Thanks, sorry for being such a newbie.


----------



## susanaproenca (Aug 14, 2010)

Don't be sorry, it's good you're asking questions. 

She might be eating very little. It's normal for hedgies in new homes to eat little or not eat at all. Count all the kibble you put in her cage and count again the next morning to see if she has eaten overnight. 

I'll let someone else answer about the wet food but I think it would be ok to offer that.


----------



## bnk28 (Dec 19, 2010)

Thanks alot! I never thought about counting it, good idea.

Thanks!


----------



## Hedgiepets (Aug 21, 2008)

Are you feeding her the same food she was eating at the breeders?

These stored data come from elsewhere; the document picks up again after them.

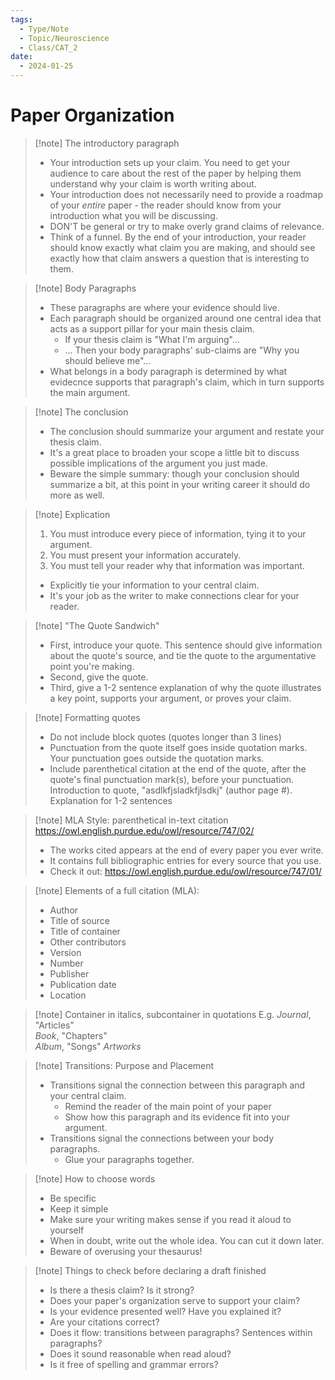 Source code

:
 ```yaml
---
tags:
  - Type/Note
  - Topic/Neuroscience
  - Class/CAT_2
date:
  - 2024-01-25
---
```


# Paper Organization

> [!note] The introductory paragraph
> - Your introduction sets up your claim. You need to get your audience to care about the rest of the paper by helping them understand why your claim is worth writing about. 
> - Your introduction does not necessarily need to provide a roadmap of your *entire* paper - the reader should know from your introduction what you will be discussing.
> - DON'T be general or try to make overly grand claims of relevance.
> - Think of a funnel. By the end of your introduction, your reader should know exactly what claim you are making, and should see exactly how that claim answers a question that is interesting to them. 

> [!note] Body Paragraphs
> - These paragraphs are where your evidence should live.
> - Each paragraph should be organized around one central idea that acts as a support pillar for your main thesis claim.
> 	- If your thesis claim is "What I'm arguing"...
> 	- ... Then your body paragraphs' sub-claims are "Why you should believe me"...
> - What belongs in a body paragraph is determined by what evidecnce supports that paragraph's claim, which in turn supports the main argument.

> [!note] The conclusion
> - The conclusion should summarize your argument and restate your thesis claim.
> - It's a great place to broaden your scope a little bit to discuss possible implications of the argument you just made.
> - Beware the simple summary: though your conclusion should summarize a bit, at this point in your writing career it should do more as well.

> [!note] Explication
> 1. You must introduce every piece of information, tying it to your argument.
> 2. You must present your information accurately.
> 3. You must tell your reader why that information was important.
> - Explicitly tie your information to your central claim.
> - It's your job as the writer to make connections clear for your reader.

> [!note] "The Quote Sandwich"
> - First, introduce your quote. This sentence should give information about the quote's source, and tie the quote to the argumentative point you're making.
> - Second, give the quote.
> - Third, give a 1-2 sentence explanation of why the quote illustrates a key point, supports your argument, or proves your claim.

> [!note] Formatting quotes
> - Do not include block quotes (quotes longer than 3 lines)
> - Punctuation from the quote itself goes inside quotation marks. Your punctuation goes outside the quotation marks.
> - Include parenthetical citation at the end of the quote, after the quote's final punctuation mark(s), before your punctuation.
> Introduction to quote, "asdlkfjsladkfjlsdkj" (author page #). Explanation for 1-2 sentences

> [!note] MLA Style: parenthetical in-text citation
> https://owl.english.purdue.edu/owl/resource/747/02/
> - The works cited appears at the end of every paper you ever write.
> - It contains full bibliographic entries for every source that you use.
> - Check it out: https://owl.english.purdue.edu/owl/resource/747/01/

> [!note] Elements of a full citation (MLA):
> - Author
> - Title of source
> - Title of container
> - Other contributors
> - Version
> - Number
> - Publisher
> - Publication date
> - Location

> [!note] Container in italics, subcontainer in quotations
> E.g. *Journal*, "Articles"  
> *Book*, "Chapters"  
> *Album*, "Songs"
> *Artworks*

> [!note] Transitions: Purpose and Placement
> - Transitions signal the connection between this paragraph and your central claim.
> 	- Remind the reader of the main point of your paper
> 	- Show how this paragraph and its evidence fit into your argument.
> - Transitions signal the connections between your body paragraphs.
> 	- Glue your paragraphs together.

> [!note] How to choose words
> - Be specific
> - Keep it simple
> - Make sure your writing makes sense if you read it aloud to yourself
> - When in doubt, write out the whole idea. You can cut it down later.
> - Beware of overusing your thesaurus!

> [!note] Things to check before declaring a draft finished
> - Is there a thesis claim? Is it strong?
> - Does your paper's organization serve to support your claim?
> - Is your evidence presented well? Have you explained it?
> - Are your citations correct?
> - Does it flow: transitions between paragraphs? Sentences within paragraphs?
> - Does it sound reasonable when read aloud?
> - Is it free of spelling and grammar errors? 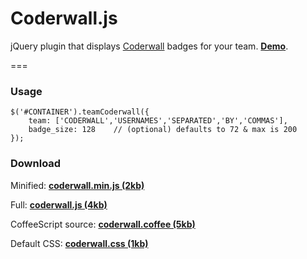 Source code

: # Coderwall.js


jQuery plugin that displays [Coderwall](http://coderwall.com) badges for your team. __[Demo](http://amsul.github.com/coderwall.js)__.

===

### Usage

```
$('#CONTAINER').teamCoderwall({
	team: ['CODERWALL','USERNAMES','SEPARATED','BY','COMMAS'],
    badge_size: 128    // (optional) defaults to 72 & max is 200
});

```

### Download 

Minified: __[coderwall.min.js (2kb)](https://amsul.github.com/coderwall.js/js/coderwall.min.js)__

Full: __[coderwall.js (4kb)](https://amsul.github.com/coderwall.js/js/coderwall.js)__

CoffeeScript source: __[coderwall.coffee (5kb)](https://amsul.github.com/coderwall.js/coffee/coderwall.coffee)__

Default CSS: __[coderwall.css (1kb)](https://amsul.github.com/coderwall.js/css/coderwall.css)__ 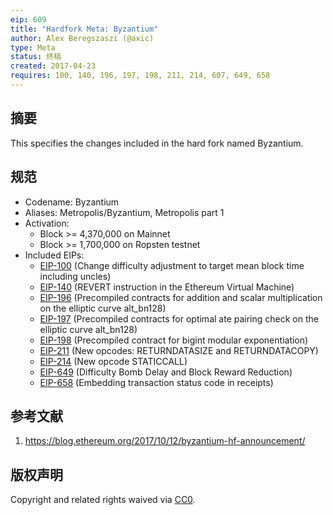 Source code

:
 ```yaml
---
eip: 609
title: "Hardfork Meta: Byzantium"
author: Alex Beregszaszi (@axic)
type: Meta
status: 终稿
created: 2017-04-23
requires: 100, 140, 196, 197, 198, 211, 214, 607, 649, 658
---
```


## 摘要

This specifies the changes included in the hard fork named Byzantium.

## 规范

- Codename: Byzantium
- Aliases: Metropolis/Byzantium, Metropolis part 1
- Activation:
  - Block >= 4,370,000 on Mainnet
  - Block >= 1,700,000 on Ropsten testnet
- Included EIPs:
  - [EIP-100](./eip-100.md) (Change difficulty adjustment to target mean block time including uncles)
  - [EIP-140](./eip-140.md) (REVERT instruction in the Ethereum Virtual Machine)
  - [EIP-196](./eip-196.md) (Precompiled contracts for addition and scalar multiplication on the elliptic curve alt_bn128)
  - [EIP-197](./eip-197.md) (Precompiled contracts for optimal ate pairing check on the elliptic curve alt_bn128)
  - [EIP-198](./eip-198.md) (Precompiled contract for bigint modular exponentiation)
  - [EIP-211](./eip-211.md) (New opcodes: RETURNDATASIZE and RETURNDATACOPY)
  - [EIP-214](./eip-214.md) (New opcode STATICCALL)
  - [EIP-649](./eip-649.md) (Difficulty Bomb Delay and Block Reward Reduction)
  - [EIP-658](./eip-658.md) (Embedding transaction status code in receipts)

## 参考文献

1. https://blog.ethereum.org/2017/10/12/byzantium-hf-announcement/

## 版权声明

Copyright and related rights waived via [CC0](../LICENSE.md).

You should never change food drastically, instead slowly over a couple of weeks.


----------



## Olympia (Aug 4, 2010)

Do you change her food every day? You should throw away what she hasn`t eaten once a day and give her fresh kibbles.


----------



## Netterz (Jan 2, 2011)

I was having the same problem with mine. The "breeder" was feeding her a mix between Iams wet kitten canned food (chicken flavored) and kitten milk replacement. So I was doing that a couple days ago and scooping it in a spoon and placing in front of her and she'd lick it off. Now I'm trying to introduce her to dry food, which seems to be slowly working and I crushed up (blender lol) dry kitten food and sprinkled it on top of the spoon. She's been making a very good attempt to chomp the food up!


----------



## hedgielover (Oct 30, 2008)

most hedgehogs do not eat very much when they are in a new environment. You should not make any dietary changes or additions for the first week or two while she is settling in, so no do not add the wet food. 

Count out 100 kibbles and leave them in the dish. The next day count again and replace. Do this every day at about the same time and you will get an idea of how much she is eating over a 24 hour period. If she doesn't eat any of the kibbles put them in her bed with her (either place the dish under the hide/blanket or put the kibbles there loose. If she eats all of them start giving her more than 100. 

If she hasn't eaten anything for two or three nights you need to syringe feed her. There are lots of threads about it and lots of people here have done it so we can help you if it comes to that.


----------



## Ophelia (Dec 10, 2010)

When I first got my hedgehog, it took her a while to start eating. I hardly even noticed what was gone. Now that she's been here for a couple weeks, she can chow down a whole dish of food. o.o I was a little worried about it at first, but I took it as a sign she's finally settling down. Your baby won't act as she normally does for the first while, give her some time.  But it's also a good idea to keep track of how much she's eating/drinking.


----------